■ Given data
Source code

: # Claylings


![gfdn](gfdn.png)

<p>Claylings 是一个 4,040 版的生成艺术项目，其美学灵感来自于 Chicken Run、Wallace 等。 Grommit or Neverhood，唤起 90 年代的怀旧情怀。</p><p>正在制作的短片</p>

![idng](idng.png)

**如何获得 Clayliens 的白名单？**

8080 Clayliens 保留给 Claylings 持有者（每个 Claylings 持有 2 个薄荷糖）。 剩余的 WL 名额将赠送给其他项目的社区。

---

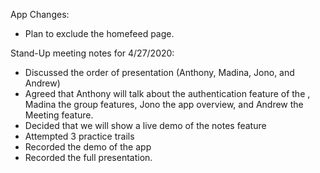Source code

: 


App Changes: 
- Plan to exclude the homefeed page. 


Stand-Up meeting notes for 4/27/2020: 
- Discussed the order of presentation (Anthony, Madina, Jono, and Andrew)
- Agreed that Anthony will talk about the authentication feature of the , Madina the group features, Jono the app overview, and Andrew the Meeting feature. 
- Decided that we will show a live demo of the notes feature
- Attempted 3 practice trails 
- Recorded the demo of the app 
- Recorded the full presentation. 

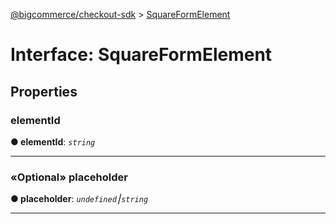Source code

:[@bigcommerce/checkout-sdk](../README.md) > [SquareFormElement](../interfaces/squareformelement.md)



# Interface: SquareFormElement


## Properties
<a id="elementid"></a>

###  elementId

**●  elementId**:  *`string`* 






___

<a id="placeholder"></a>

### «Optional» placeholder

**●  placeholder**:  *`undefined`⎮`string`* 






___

■ Task brief
Copy every line of the material above in which the word "presentation" appears.

■ Written answer
- Discussed the order of presentation (Anthony, Madina, Jono, and Andrew)
- Recorded the full presentation. 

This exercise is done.